Peter Mattei, Sweden, 1965-






Riccardo Stracciari, Italy, 1875-1955






Who's singing did you prefer and why?


----------



## nina foresti (Mar 11, 2014)

First of all, my real favorite: 



  No contest!

As to the 2 above, no question that of the two Stracciari wins. It's supposed to be funny and not perfect singing.
Neither of them were near the top of my choices. I'd like to hear Merrill because if I recall his was excellent.


----------



## Bonetan (Dec 22, 2016)

To sort of piggyback off what Nina said, as well as many of the comments in other threads wanting to hear certain singers in certain pieces, if any of you have requests feel free to send me a private message with your chosen matchup with recordings and I'll be happy to do the rest. I ask that we keep the requests to Italian rep baritones for now and I'll take requests for the other voice types as those tournaments unfold...


----------



## nina foresti (Mar 11, 2014)

Bonetan said:


> To sort of piggyback off what Nina said, as well as many of the comments in other threads wanting to hear certain singers in certain pieces, if any of you have requests feel free to send me a private message with your chosen matchup with recordings and I'll be happy to do the rest. I ask that we keep the requests to Italian rep baritones for now and I'll take requests for the other voice types as those tournaments unfold...

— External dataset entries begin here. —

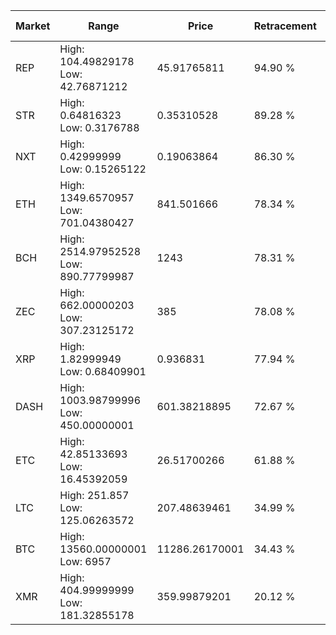| Market | Range | Price| Retracement | Doubles to 50% |
| --- | --- | --- | --- | --- |
| REP | High: 104.49829178<br />Low: 42.76871212 | 45.91765811 | 94.90 % | 1.60 |
| STR | High: 0.64816323<br />Low: 0.3176788 | 0.35310528 | 89.28 % | 1.37 |
| NXT | High: 0.42999999<br />Low: 0.15265122 | 0.19063864 | 86.30 % | 1.53 |
| ETH | High: 1349.6570957<br />Low: 701.04380427 | 841.501666 | 78.34 % | 1.22 |
| BCH | High: 2514.97952528<br />Low: 890.77799987 | 1243 | 78.31 % | 1.37 |
| ZEC | High: 662.00000203<br />Low: 307.23125172 | 385 | 78.08 % | 1.26 |
| XRP | High: 1.82999949<br />Low: 0.68409901 | 0.936831 | 77.94 % | 1.34 |
| DASH | High: 1003.98799996<br />Low: 450.00000001 | 601.38218895 | 72.67 % | 1.21 |
| ETC | High: 42.85133693<br />Low: 16.45392059 | 26.51700266 | 61.88 % | 1.12 |
| LTC | High: 251.857<br />Low: 125.06263572 | 207.48639461 | 34.99 % | 0.00 |
| BTC | High: 13560.00000001<br />Low: 6957 | 11286.26170001 | 34.43 % | 0.00 |
| XMR | High: 404.99999999<br />Low: 181.32855178 | 359.99879201 | 20.12 % | 0.00 |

Oh neat. Well you have the Bechi that I just posted and I will now find Merrill for you to add. Thanks


----------



## Woodduck (Mar 17, 2014)

I've admired Mattei's work and found him a versatile and impressive artist. He's very enjoyable here, but it's pretty hard to go up against one of the greatest of all baritones. I played one of Stracciari's several "Largo al factotum" recordings for a bass-baritone friend in college and he was amazed at what he was hearing.


----------



## Woodduck (Mar 17, 2014)

nina foresti said:


> As to the 2 above, no question that of the two Stracciari wins. It's supposed to be funny and not perfect singing.

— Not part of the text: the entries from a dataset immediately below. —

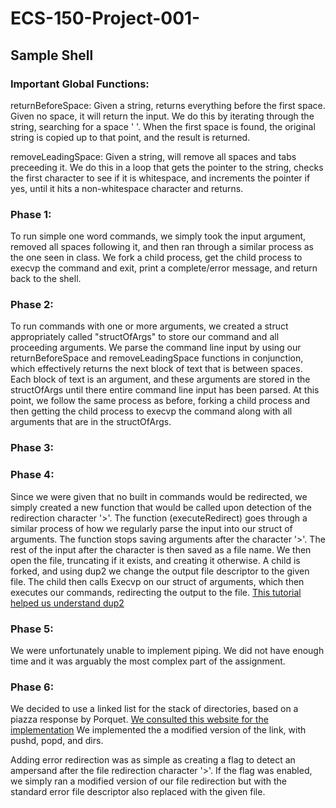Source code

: # ECS-150-Project-001-
## Sample Shell

### Important Global Functions:
returnBeforeSpace: Given a string, returns everything before the first space.
Given no space, it will return the input. We do this by iterating through the
string, searching for a space ' '. When the first space is found, the original
string is copied up to that point, and the result is returned.

removeLeadingSpace: Given a string, will remove all spaces and tabs preceeding
it. We do this in a loop that gets the pointer to the string, checks the first
character to see if it is whitespace, and increments the pointer if yes, until
it hits a non-whitespace character and returns.
### Phase 1:
To run simple one word commands, we simply took the input argument, removed all
spaces following it, and then ran through a similar process as the one seen in
class. We fork a child process, get the child process to execvp the command and
exit, print a complete/error message, and return back to the shell.
### Phase 2:
To run commands with one or more arguments, we created a struct appropriately
called "structOfArgs" to store our command and all proceeding arguments. We
parse the command line input by using our returnBeforeSpace and
removeLeadingSpace functions in conjunction, which effectively returns the next
block of text that is between spaces. Each block of text is an argument, and
these arguments are stored in the structOfArgs until there entire command line
input has been parsed. At this point, we follow the same process as before,
forking a child process and then getting the child process to execvp the command
along with all arguments that are in the structOfArgs.
### Phase 3:
### Phase 4:
Since we were given that no built in commands would be redirected, we simply
created a new function that would be called upon detection of the redirection
character '>'. The function (executeRedirect) goes through a similar process
of how we regularly parse the input into our struct of arguments. The function
stops saving arguments after the character '>'. The rest of the input after the
character is then saved as a file name. We then open the file, truncating if it
exists, and creating it otherwise. A child is forked, and using dup2 we change
the output file descriptor to the given file. The child then calls Execvp on
our struct of arguments, which then executes our commands, redirecting the
output to the file. [This tutorial helped us understand dup2](https://www.cs.rutgers.edu/~pxk/416/notes/c-tutorials/dup2.html) 
### Phase 5:
We were unfortunately unable to implement piping. We did not have enough time
and it was arguably the most complex part of the assignment.
### Phase 6:
We decided to use a linked list for the stack of directories, based on a piazza
response by Porquet.
[We consulted this website for the implementation](https://www.geeksforgeeks.org/stack-data-structure-introduction-program)
We implemented the a modified version of the link, with pushd, popd, and dirs.

Adding error redirection was as simple as creating a flag to detect an ampersand
after the file redirection character '>'. If the flag was enabled, we simply
ran a modified version of our file redirection but with the standard error
file descriptor also replaced with the given file.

What are the imperfections?


----------



## nina foresti (Mar 11, 2014)

Woodduck said:


> What are the imperfections?


Perhaps "perfect" isn't the right word but what I was trying to express was that the aria is a comedic one and I felt that Mattei seemed to be more involved in getting everything just right -- it is a tricky aria after all -- by being more involved in the singing rather than just relaxing and enjoying himself.


----------



## Tsaraslondon (Nov 7, 2013)

I enjoyed Mattei's performance very much, but he's up against one of the greats, who finds so much more light and shade (not to mention humour). Stracciari it is.


----------



## The Conte (May 31, 2015)

Stracciari has a better sense of style and brings more variety to the piece and so he wins. I don't really like the way he hams up the humor, but that was very much the way the Barber was done at the time.

N.


----------



## Azol (Jan 25, 2015)

Stracciari does exactly what this cavatina requires: show off. And what an impeccable diction!
Mattei is too serious even to create any audible difference between "colla donnetta..." and "col cavaliere..." Boooring!

And Bechi... that's a masterclass of singing! He lets us feel the self-importance of Figaro, the notion that is somehow missing from both performances above.


----------